Il traîne son regard sévère et son allure frêle sur tous les plateaux télés. Depuis les attentats du 13 novembre, Marc Trévidic est présenté comme l’homme providentiel pour lutter contre la menace terroriste en France. Les prises de parole de l’ancien juge antiterroriste, toujours claires et rigoureuses, ont séduit le public et les médias. Mais depuis avril, Marc Trévidic n’a plus les prérequis pour agir. La faute à une loi qui interdit aux juges spécialisés d'occuper les mêmes fonctions plus de dix ans. Après des années à officier dans l’antiterrorisme, Marc Trévidic est retourné à la "justice du quotidien". Il occupe aujourd’hui le poste de vice-président du tribunal de grande instance de Lille. Mais ne cache pas son envie de renouer avec sa passion.

Bretagne et Bob Dylan. Celui qui "pense terrorisme, mange terrorisme et dors terrorisme", reconnaît qu’il y a peu de distractions pour l’extraire de sa passion. La première est liée à l’enfance. Né à Bordeaux d’un père breton et d’une mère basque cadres chez Renault, Marc Trévidic a passé les premières années de sa vie en Bretagne. "Le charme iodé de ses petits ports de pêche, c’est irremplaçable. La Bretagne, c’est simple, c’est le seul endroit où je me fiche complètement qu’il pleuve !", résume-t-il dans une interview à La Croix.

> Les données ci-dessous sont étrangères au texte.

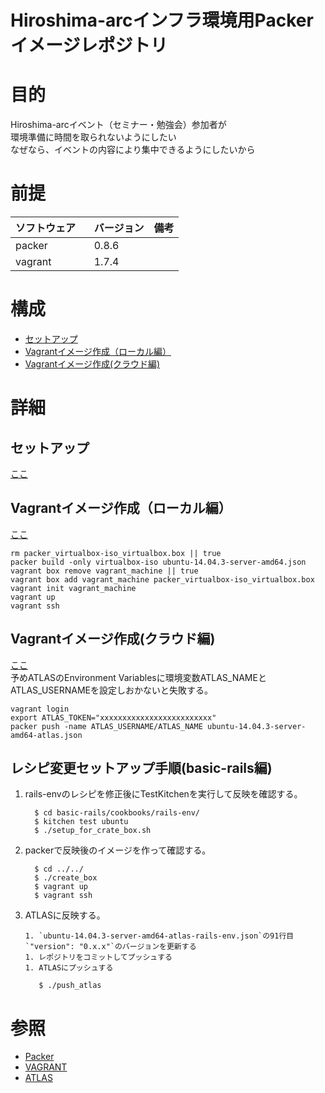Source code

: Hiroshima-arcインフラ環境用Packerイメージレポジトリ
===
# 目的
Hiroshima-arcイベント（セミナー・勉強会）参加者が  
環境準備に時間を取られないようにしたい  
なぜなら、イベントの内容により集中できるようにしたいから

# 前提
| ソフトウェア     | バージョン    | 備考         |
|:---------------|:-------------|:------------|
| packer    　　　| 0.8.6       |             |
| vagrant   　　　| 1.7.4       |             |

# 構成
+ [セットアップ](#1)
+ [Vagrantイメージ作成（ローカル編）](#2)
+ [Vagrantイメージ作成(クラウド編)](#3)

# 詳細
## <a name="1">セットアップ</a>
[ここ](https://www.packer.io/intro/getting-started/setup.html)

## <a name="2">Vagrantイメージ作成（ローカル編）</a>
[ここ](https://www.packer.io/intro/getting-started/build-image.html)

    rm packer_virtualbox-iso_virtualbox.box || true
    packer build -only virtualbox-iso ubuntu-14.04.3-server-amd64.json
    vagrant box remove vagrant_machine || true
    vagrant box add vagrant_machine packer_virtualbox-iso_virtualbox.box
    vagrant init vagrant_machine
    vagrant up
    vagrant ssh

## <a name="3">Vagrantイメージ作成(クラウド編)</a>
[ここ](https://www.packer.io/intro/getting-started/remote-builds.html)  
予めATLASのEnvironment Variablesに環境変数ATLAS_NAMEとATLAS_USERNAMEを設定しおかないと失敗する。

    vagrant login
    export ATLAS_TOKEN="xxxxxxxxxxxxxxxxxxxxxxxxx"    
    packer push -name ATLAS_USERNAME/ATLAS_NAME ubuntu-14.04.3-server-amd64-atlas.json
    
## レシピ変更セットアップ手順(basic-rails編)
    
1. rails-envのレシピを修正後にTestKitchenを実行して反映を確認する。
    
         $ cd basic-rails/cookbooks/rails-env/
         $ kitchen test ubuntu
         $ ./setup_for_crate_box.sh 
         
1. packerで反映後のイメージを作って確認する。
         
         $ cd ../../
         $ ./create_box
         $ vagrant up
         $ vagrant ssh
                  
1. ATLASに反映する。

       1. `ubuntu-14.04.3-server-amd64-atlas-rails-env.json`の91行目`"version": "0.x.x"`のバージョンを更新する
       1. レポジトリをコミットしてプッシュする
       1. ATLASにプッシュする
       
          $ ./push_atlas 
   
# 参照
+ [Packer](https://www.packer.io/)
+ [VAGRANT](https://www.vagrantup.com/)
+ [ATLAS](https://atlas.hashicorp.com/)
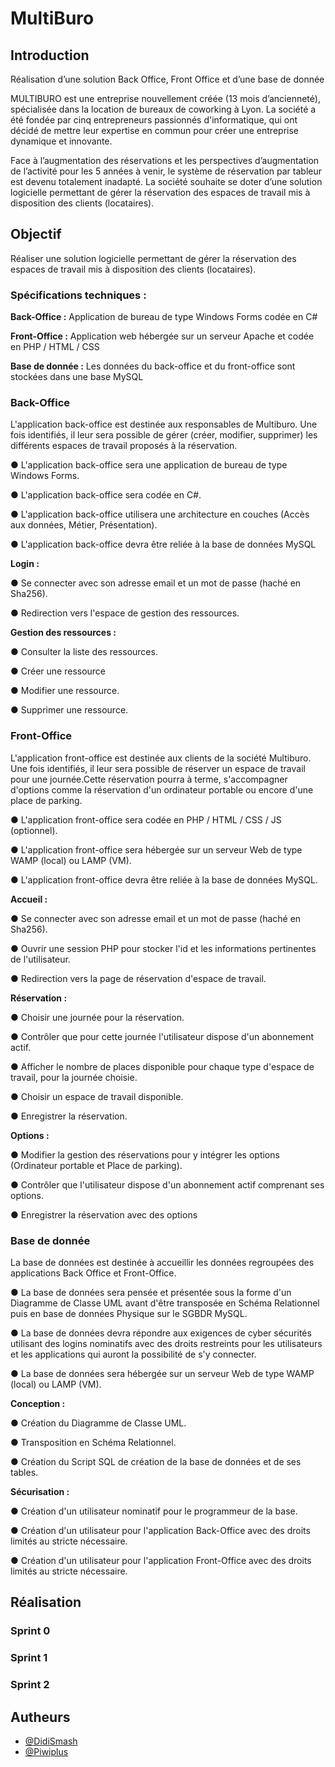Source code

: 
# MultiBuro

## Introduction

Réalisation d’une solution Back Office, Front Office et d’une base de donnée

MULTIBURO est une entreprise nouvellement créée (13 mois d’ancienneté), spécialisée dans la location de bureaux de coworking à Lyon. La société a été fondée par cinq entrepreneurs passionnés d'informatique, qui ont décidé de mettre leur expertise en commun pour créer une entreprise dynamique et innovante.

Face à l’augmentation des réservations et les perspectives d’augmentation de l’activité pour les 5 années à venir, le système de réservation par tableur est devenu totalement inadapté. La société souhaite se doter d’une solution logicielle permettant de gérer la réservation des espaces de travail mis à disposition des clients (locataires).

## Objectif

Réaliser une solution logicielle permettant de gérer la réservation des espaces de travail mis à disposition des clients (locataires).

### Spécifications techniques :

**Back-Office :**
Application de bureau de type Windows Forms codée en C#

**Front-Office :**
Application web hébergée sur un serveur Apache et codée en PHP / HTML / CSS

**Base de donnée :**
Les données du back-office et du front-office sont stockées dans une base MySQL

### Back-Office
L'application back-office est destinée aux responsables de Multiburo.
Une fois identifiés, il leur sera possible de gérer (créer, modifier,
supprimer) les différents espaces de travail proposés à la réservation.

● L'application back-office sera une application de bureau de type Windows Forms.

● L'application back-office sera codée en C#.

● L'application back-office utilisera une architecture en couches (Accès aux données, Métier, Présentation).

● L'application back-office devra être reliée à la base de données MySQL

**Login :**

● Se connecter avec son adresse email et un mot de passe (haché en Sha256).

● Redirection vers l'espace de gestion des ressources.

**Gestion des ressources :**

● Consulter la liste des ressources. 

● Créer une ressource 

● Modifier une ressource. 

● Supprimer une ressource.

### Front-Office

L'application front-office est destinée aux clients de la société Multiburo.
Une fois identifiés, il leur sera possible de réserver un espace de travail pour une journée.Cette réservation pourra à terme, s'accompagner d'options comme la réservation d'un ordinateur portable ou encore d'une place de parking.

● L'application front-office sera codée en PHP / HTML / CSS / JS (optionnel).

● L'application front-office sera hébergée sur un serveur Web de type WAMP (local) ou LAMP 
(VM).

● L'application front-office devra être reliée à la base de données MySQL.

**Accueil :**

● Se connecter avec son adresse email et un mot de passe (haché en Sha256).

● Ouvrir une session PHP pour stocker l'id et les informations pertinentes de l'utilisateur.

● Redirection vers la page de réservation d'espace de travail.

**Réservation :**

● Choisir une journée pour la réservation.

● Contrôler que pour cette journée l'utilisateur dispose d'un abonnement actif.

● Afficher le nombre de places disponible pour chaque type d'espace de travail, pour la journée choisie.

● Choisir un espace de travail disponible.

● Enregistrer la réservation.

**Options :**

● Modifier la gestion des réservations pour y intégrer les options (Ordinateur portable et Place de parking).

● Contrôler que l'utilisateur dispose d'un abonnement actif comprenant ses options.

● Enregistrer la réservation avec des options

### Base de donnée

La base de données est destinée à accueillir les données regroupées des applications Back Office et Front-Office.

● La base de données sera pensée et présentée sous la forme d'un Diagramme de Classe UML 
avant d'être transposée en Schéma Relationnel puis en base de données Physique sur le SGBDR MySQL.

● La base de données devra répondre aux exigences de cyber sécurités utilisant des logins 
nominatifs avec des droits restreints pour les utilisateurs et les applications qui auront la possibilité de s'y connecter.

● La base de données sera hébergée sur un serveur Web de type WAMP (local) ou LAMP (VM).

**Conception :**

● Création du Diagramme de Classe UML.

● Transposition en Schéma Relationnel.

● Création du Script SQL de création de la base de données et de ses tables.

**Sécurisation :**

● Création d'un utilisateur nominatif pour le programmeur de la base.

● Création d'un utilisateur pour l'application Back-Office avec des droits limités au stricte nécessaire.

● Création d'un utilisateur pour l'application Front-Office avec des droits limités au stricte nécessaire.

## Réalisation

### Sprint 0

### Sprint 1

### Sprint 2

## Autheurs

- [@DidiSmash](https://github.com/DidiSmash)
- [@Piwiplus](https://github.com/Piwiplus)

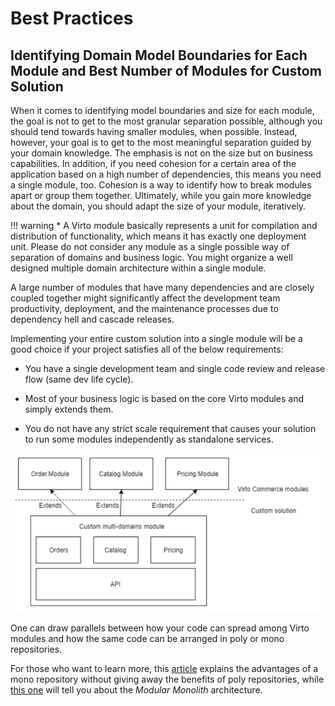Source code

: ﻿# Best Practices

## Identifying Domain Model Boundaries for Each Module and Best Number of Modules for Custom Solution

When it comes to identifying model boundaries and size for each module, the goal is not to get to the most granular separation possible, although you should tend towards having smaller modules, when possible. Instead, however, your goal is to get to the most meaningful separation guided by your domain knowledge. The emphasis is not on the size but on business capabilities. In addition, if you need cohesion for a certain area of the application based on a high number of dependencies, this means you need a single module, too. Cohesion is a way to identify how to break modules apart or group them together. Ultimately, while you gain more knowledge about the domain, you should adapt the size of your module, iteratively.

!!! warning
    * A Virto module basically represents a unit for compilation and distribution of functionality, which means it has exactly one deployment unit. Please do not consider any module as a single possible way of separation of domains and business logic. You might organize a well designed multiple domain architecture within a single module.

A large number of modules that have many dependencies and are closely coupled together might significantly affect the development team productivity, deployment, and the maintenance processes due to dependency hell and cascade releases.

Implementing your entire custom solution into a single module will be a good choice if your project satisfies all of the below requirements:

- You have a single development team and single code review and release flow (same dev life cycle).
    
- Most of your business logic is based on the core Virto modules and simply extends them.
    
- You do not have any strict scale requirement that causes your solution to run some modules independently as standalone services.
    
![Chart: Module structure for custom solution](media/05-module-best-practices.png)

One can draw parallels between how your code can spread among Virto modules and how the same code can be arranged in poly or mono repositories.

For those who want to learn more, this [article](https://blog.upcoding.fr/microservices-in-a-monorepo/) explains the advantages of a mono repository without giving away the benefits of poly repositories, while [this one](https://www.kamilgrzybek.com/design/modular-monolith-primer) will tell you about the *Modular Monolith* architecture.
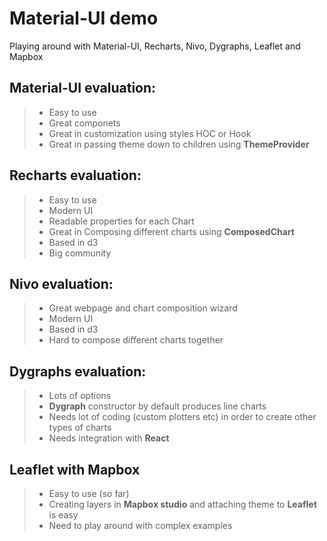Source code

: # Material-UI demo

Playing around with Material-UI, Recharts, Nivo, Dygraphs, Leaflet and Mapbox

## Material-UI evaluation:

> - Easy to use
> - Great componets
> - Great in customization using styles HOC or Hook
> - Great in passing theme down to children using **ThemeProvider**

## Recharts evaluation:

> - Easy to use
> - Modern UI
> - Readable properties for each Chart
> - Great in Composing different charts using **ComposedChart**
> - Based in d3
> - Big community 

## Nivo evaluation:

> - Great webpage and chart composition wizard
> - Modern UI
> - Based in d3
> - Hard to compose different charts together

## Dygraphs evaluation:

> - Lots of options
> - **Dygraph** constructor by default produces line charts
> - Needs lot of coding (custom plotters etc) in order to create other types of charts
> - Needs integration with **React**

## Leaflet with Mapbox

> - Easy to use (so far)
> - Creating layers in **Mapbox studio** and attaching theme to **Leaflet** is easy
> - Need to play around with complex examples
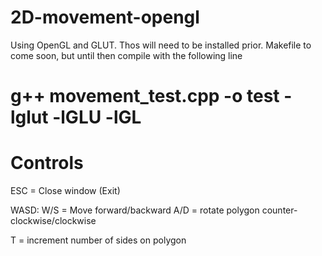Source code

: # 2D-movement-opengl

Using OpenGL and GLUT. Thos will need to be installed prior.
Makefile to come soon, but until then compile with the following line

# g++ movement_test.cpp -o test -lglut -lGLU -lGL


# Controls
ESC = Close window (Exit)

WASD:
  W/S = Move forward/backward
  A/D = rotate polygon counter-clockwise/clockwise

T = increment number of sides on polygon

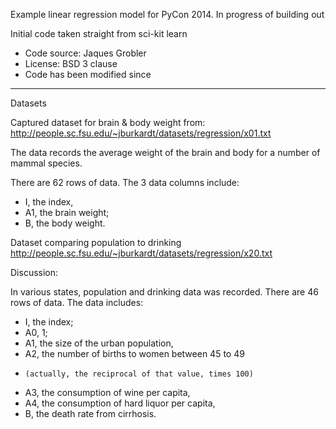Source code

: Example linear regression model for PyCon 2014. In progress of building out

Initial code taken straight from sci-kit learn
- Code source: Jaques Grobler
- License: BSD 3 clause
- Code has been modified since

***************

Datasets

Captured dataset for brain & body weight from: http://people.sc.fsu.edu/~jburkardt/datasets/regression/x01.txt

The data records the average weight of the brain and body for a number of mammal species.  

There are 62 rows of data.  The 3 data columns include:
- I,  the index,
- A1, the brain weight;
- B,  the body weight.


Dataset comparing population to drinking
http://people.sc.fsu.edu/~jburkardt/datasets/regression/x20.txt

Discussion:

In various states, population and drinking data was recorded. There are 46 rows of data.  The data includes:
- I,  the index;
- A0, 1;
- A1, the size of the urban population,
- A2, the number of births to women between 45 to 49
-     (actually, the reciprocal of that value, times 100)
- A3, the consumption of wine per capita,
- A4, the consumption of hard liquor per capita,
- B,  the death rate from cirrhosis.

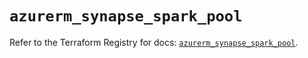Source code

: # `azurerm_synapse_spark_pool`

Refer to the Terraform Registry for docs: [`azurerm_synapse_spark_pool`](https://registry.terraform.io/providers/hashicorp/azurerm/3.98.0/docs/resources/synapse_spark_pool).
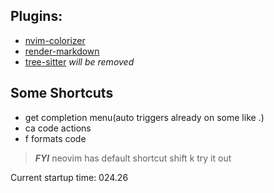 ## Plugins:

- [nvim-colorizer](https://github.com/catgoose/nvim-colorizer.lua)
- [render-markdown](https://github.com/MeanderingProgrammer/render-markdown.nvim)
- [tree-sitter](https://github.com/nvim-treesitter/nvim-treesitter) *will be removed*

## Some Shortcuts
- <C-space> get completion menu(auto triggers already on some like .)
- <leader>ca  code actions
- <leader>f formats code

> **_FYI_** neovim has default shortcut shift k try it out

Current startup time: 024.26
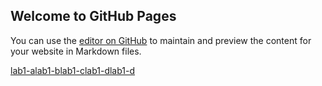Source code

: ## Welcome to GitHub Pages

You can use the [editor on GitHub](https://github.com/1975-K/1975-K.github.io/edit/main/index.md) to maintain and preview the content for your website in Markdown files.

[lab1-a](https://1975-k.github.io/test1-1.html)[lab1-b](https://1975-k.github.io/test1-2.html)[lab1-c](https://1975-k.github.io/test1-3.html)[lab1-d](https://1975-k.github.io/test1-4.html)[lab1-d](https://1975-k.github.io/test1-5.html)
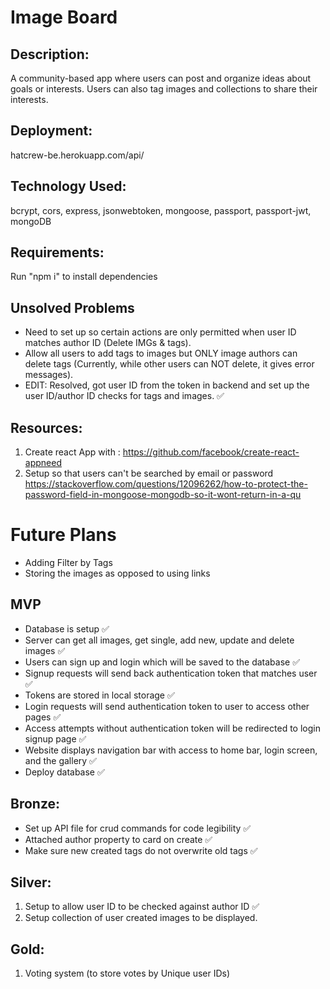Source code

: # Image Board

## Description:
A community-based app where users can post and organize ideas about goals or interests. Users can also tag images and collections to share their interests.

## Deployment:
hatcrew-be.herokuapp.com/api/

## Technology Used:
bcrypt, cors, express, jsonwebtoken, mongoose, passport, passport-jwt, mongoDB

## Requirements:
Run "npm i" to install dependencies 

## Unsolved Problems
- Need to set up so certain actions are only permitted when user ID matches author ID (Delete IMGs & tags).
- Allow all users to add tags to images but ONLY image authors can delete tags (Currently, while other users can NOT delete, it gives error messages).
- EDIT: Resolved, got user ID from the token in backend and set up the user ID/author ID checks for tags and images. ✅

## Resources:
1. Create react App with : https://github.com/facebook/create-react-appneed
1. Setup so that users can't be searched by email or password  
   https://stackoverflow.com/questions/12096262/how-to-protect-the-password-field-in-mongoose-mongodb-so-it-wont-return-in-a-qu

# Future Plans
- Adding Filter by Tags 
- Storing the images as opposed to using links 

## MVP
- Database is setup ✅
- Server can get all images, get single, add new, update and delete images ✅
- Users can sign up and login which will be saved to the database ✅
- Signup requests will send back authentication token that matches user ✅
- Tokens are stored in local storage ✅
- Login requests will send authentication token to user to access other pages ✅
- Access attempts without authentication token will be redirected to login signup page ✅
- Website displays navigation bar with access to home bar, login screen, and the gallery ✅
- Deploy database ✅

## Bronze:
- Set up API file for crud commands for code legibility ✅
- Attached author property to card on create ✅
- Make sure new created tags do not overwrite old tags ✅

## Silver:
1. Setup to allow user ID to be checked against author ID ✅
1. Setup collection of user created images to be displayed.

## Gold:
1. Voting system (to store votes by Unique user IDs)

La suite de sa jeunesse, Marc Trévidic la passe en région parisienne. Des années marquées par une "sévère crise d’adolescence" et une vive admiration pour Bob Dylan. Son parcours scolaire se déroule sans encombre. Diplômé de l’Ecole nationale de la magistrature à Bordeaux en 1989, il commence à 25 ans sa carrière de juge d’instruction, au tribunal de Péronne, dans la Somme.

Au chevet de ses parents malades. Durant sa carrière, les choix professionnels de Marc Trévidic sont intimement liés à sa vie personnelle. Après quelques années dans la Somme, il quitte les "champs de betteraves", direction Nantes, "pour se rapprocher d’un fils d’une première union". Son poste de substitut du procureur lui permettra de dépasser sa "peur de s’exprimer en public", confie-t-il à Libération.

Un spécialiste des réseaux islamistes. Pour être aux côtés de ses parents malades, il regagne l’Ile-de-France, où il intègre rapidement la section antiterroriste. Bien avant les attaques du 11-Septembre 2001, Marc Trévidic connaît tout d’Al-Qaïda et appréhende déjà la menace terroriste. A son départ au poste de juge antiterroriste, Jean-Louis Bruguière décide logiquement de lui confier ses dossiers.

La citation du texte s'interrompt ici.